We had bought metres of curtain fabric, also sold at the chi-chi Buenos Aires Design Centre, in Once for quarter of the price! Most of the time you end up buying Industria Argentina (made in Argentina) regardless of where you go, so buying from a wholesaler which is 15 minutes away from the fashionably decked out shops, at a significant discount sounds too good to be true, only it is! For the exigentes (the demanding ones) even imported fabrics are syndicated through some of these wholesalers.

The only problem is Once is a district, not an air-conditioned shopping centre. It is hard work when you don't know where to start. We were tipped off by our curtain maker to focus on a few cuadras (blocks) along Azcuenaga (street). This time, Valeria sent me to Corrientes y Larrea (cross streets) for baking and packaging materials.

I walked along Larrea and found a great papeleria (shop selling gift wrapping materials), shops that specialise in bedding, babies clothes, towels, and what I was looking for – cake tins. The selection is great, the brand is identical to that sold at Geo Bazaar (a fashionable houseware store with branch in BA Design Centre) - I was one excited girl. However, my destination was one shop named Doña Clara (Madame Clara), the Mecca of all aspiring bakers of this city.

Probably due to the excitement of sensing what I need is near, I overshot and passed Corrientes. Unaware of my mistake, I ended up on Cordoba (street). When I didn't find the Madame there, I thought she had moved. I aimlessly made a turn and was thinking of what to do next when I spotted a panaderia (bakery). I walked in and asked if they knew the fine lady. There was unison of "Si!" The guys started telling me where to find her and got confused among themselves. One looked into his phone book of suppliers' and found her number. At that moment, her number just didn't cut it, I needed more...without any prompting the same guy picked up the phone and located her. Hooray, address in hand, I said my heart felt "muchisimas gracias!!" many times over and headed over to her house.

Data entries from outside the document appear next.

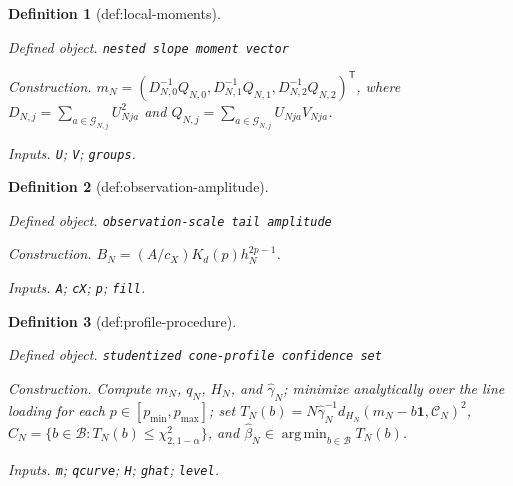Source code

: \documentclass{article}
\newtheorem{definition}{Definition}
\begin{document}
\begin{definition}[def:local-moments]\label{def:local-moments}
\par\smallskip\noindent\emph{Defined object.} \texttt{nested slope moment vector}
\par\smallskip\noindent\emph{Construction.} \(m_N=(D_{N,0}^{-1}Q_{N,0},D_{N,1}^{-1}Q_{N,1},D_{N,2}^{-1}Q_{N,2})^{\mathsf T}\), where \(D_{N,j}=\sum_{a\in\mathcal G_{N,j}}U_{Nja}^2\) and \(Q_{N,j}=\sum_{a\in\mathcal G_{N,j}}U_{Nja}V_{Nja}\).
\par\smallskip\noindent\emph{Inputs.} \texttt{U}; \texttt{V}; \texttt{groups}.
\end{definition}

\begin{definition}[def:observation-amplitude]\label{def:observation-amplitude}
\par\smallskip\noindent\emph{Defined object.} \texttt{observation-\allowbreak{}scale tail amplitude}
\par\smallskip\noindent\emph{Construction.} \(B_N=(A/c_X)K_d(p)h_N^{2p-1}\).
\par\smallskip\noindent\emph{Inputs.} \texttt{A}; \texttt{cX}; \texttt{p}; \texttt{fill}.
\end{definition}

\begin{definition}[def:profile-procedure]\label{def:profile-procedure}
\par\smallskip\noindent\emph{Defined object.} \texttt{studentized cone-\allowbreak{}profile confidence set}
\par\smallskip\noindent\emph{Construction.} Compute \(m_N\), \(q_N\), \(H_N\), and \(\widehat\gamma_N\); minimize analytically over the line loading for each \(p\in[p_{\min},p_{\max}]\); set \(T_N(b)=N\widehat\gamma_N^{-1}d_{H_N}(m_N-b\mathbf 1,\mathcal C_N)^2\), \(C_N=\{b\in\mathcal B:T_N(b)\le\chi^2_{2,1-\alpha}\}\), and \(\widehat\beta_N\in\operatorname*{arg\,min}_{b\in\mathcal B}T_N(b)\).
\par\smallskip\noindent\emph{Inputs.} \texttt{m}; \texttt{qcurve}; \texttt{H}; \texttt{ghat}; \texttt{level}.
\end{definition}
\end{document}
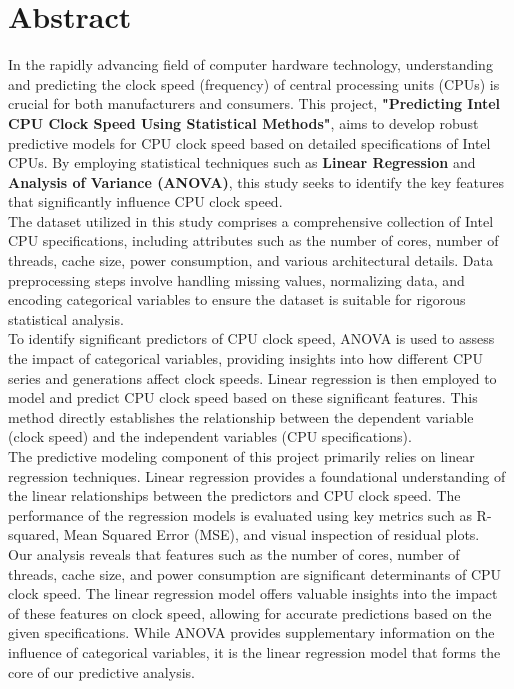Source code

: \section{Abstract}

In the rapidly advancing field of computer hardware technology, understanding and predicting the clock speed (frequency) of central processing units (CPUs) is crucial for both manufacturers and consumers. This project, \textbf{"Predicting Intel CPU Clock Speed Using Statistical Methods"}, aims to develop robust predictive models for CPU clock speed based on detailed specifications of Intel CPUs. By employing statistical techniques such as \textbf{Linear Regression} and \textbf{Analysis of Variance (ANOVA)}, this study seeks to identify the key features that significantly influence CPU clock speed.\\

The dataset utilized in this study comprises a comprehensive collection of Intel CPU specifications, including attributes such as the number of cores, number of threads, cache size, power consumption, and various architectural details. Data preprocessing steps involve handling missing values, normalizing data, and encoding categorical variables to ensure the dataset is suitable for rigorous statistical analysis.\\

To identify significant predictors of CPU clock speed, ANOVA is used to assess the impact of categorical variables, providing insights into how different CPU series and generations affect clock speeds. Linear regression is then employed to model and predict CPU clock speed based on these significant features. This method directly establishes the relationship between the dependent variable (clock speed) and the independent variables (CPU specifications).\\

The predictive modeling component of this project primarily relies on linear regression techniques. Linear regression provides a foundational understanding of the linear relationships between the predictors and CPU clock speed. The performance of the regression models is evaluated using key metrics such as R-squared, Mean Squared Error (MSE), and visual inspection of residual plots.\\

Our analysis reveals that features such as the number of cores, number of threads, cache size, and power consumption are significant determinants of CPU clock speed. The linear regression model offers valuable insights into the impact of these features on clock speed, allowing for accurate predictions based on the given specifications. While ANOVA provides supplementary information on the influence of categorical variables, it is the linear regression model that forms the core of our predictive analysis.\\

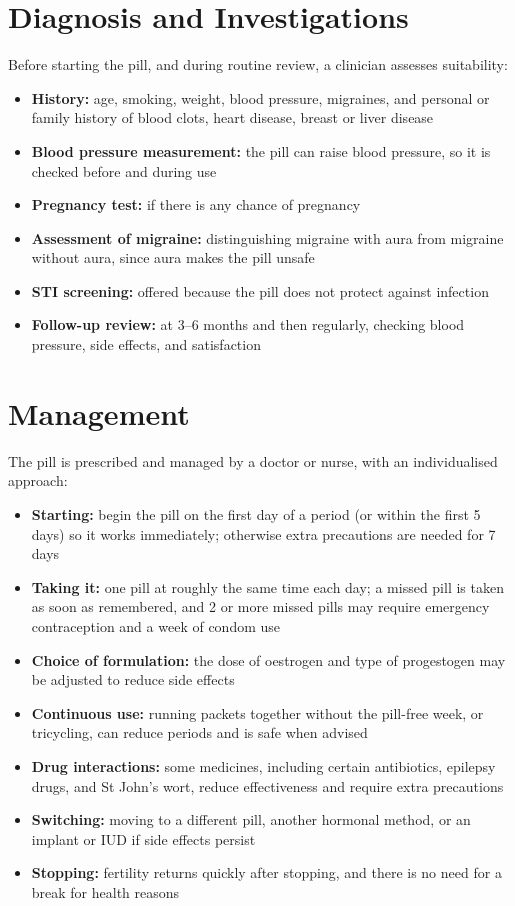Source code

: \section*{Diagnosis and Investigations}
Before starting the pill, and during routine review, a clinician assesses suitability:

\begin{itemize}
    \item \textbf{History:} age, smoking, weight, blood pressure, migraines, and personal or family history of blood clots, heart disease, breast or liver disease
    \item \textbf{Blood pressure measurement:} the pill can raise blood pressure, so it is checked before and during use
    \item \textbf{Pregnancy test:} if there is any chance of pregnancy
    \item \textbf{Assessment of migraine:} distinguishing migraine with aura from migraine without aura, since aura makes the pill unsafe
    \item \textbf{STI screening:} offered because the pill does not protect against infection
    \item \textbf{Follow-up review:} at 3--6 months and then regularly, checking blood pressure, side effects, and satisfaction
\end{itemize}

\section*{Management}
The pill is prescribed and managed by a doctor or nurse, with an individualised approach:

\begin{itemize}
    \item \textbf{Starting:} begin the pill on the first day of a period (or within the first 5 days) so it works immediately; otherwise extra precautions are needed for 7 days
    \item \textbf{Taking it:} one pill at roughly the same time each day; a missed pill is taken as soon as remembered, and 2 or more missed pills may require emergency contraception and a week of condom use
    \item \textbf{Choice of formulation:} the dose of oestrogen and type of progestogen may be adjusted to reduce side effects
    \item \textbf{Continuous use:} running packets together without the pill-free week, or tricycling, can reduce periods and is safe when advised
    \item \textbf{Drug interactions:} some medicines, including certain antibiotics, epilepsy drugs, and St John's wort, reduce effectiveness and require extra precautions
    \item \textbf{Switching:} moving to a different pill, another hormonal method, or an implant or IUD if side effects persist
    \item \textbf{Stopping:} fertility returns quickly after stopping, and there is no need for a break for health reasons
\end{itemize}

Doña Clara is no Williams-Sonoma or John Lewis but she is full of good things: a chef's blow torch is 40% less here than Geo Bazaar, moulds of all descriptions, a sugar craft galore...she is compact and effective. Her son or grandson, a fine gentleman in his 70s, chatted with me animatedly after I told him his shop is muy piola (very cool). I found a local cooking chocolate of 70% cocoa solids, while still not a Valrhona, it is one step up from the Aguila Extra Fino I used; and a proper Angel Food Cake tin with detachable bottom and legs.

For the non-Americans, Angel Food Cake is a feather-light chiffon cake baked in a tin with a funnel in the middle. To cool this cake, you flip the tin so the exposed cake is facing down; the idea is to have the cake gradually slide out of the tin so it suffers no damage. Many bakers just use a deep cake tin with a funnel in the middle; without the legs, the cake tin can only rest on the neck of a bottle. This is a flawed solution because if the delicate cake slides too far down the wider part of the bottle, it is going to tear in the centre.

This piece of new toy comes in handy for afternoon tea on Sunday with our good friends Miguel y Paula, and their daughters. When we sit down to sample the cake, I shall propose a toast to Valeria and Doña Clara for a great day out, muchisimas gracias a ustedes!!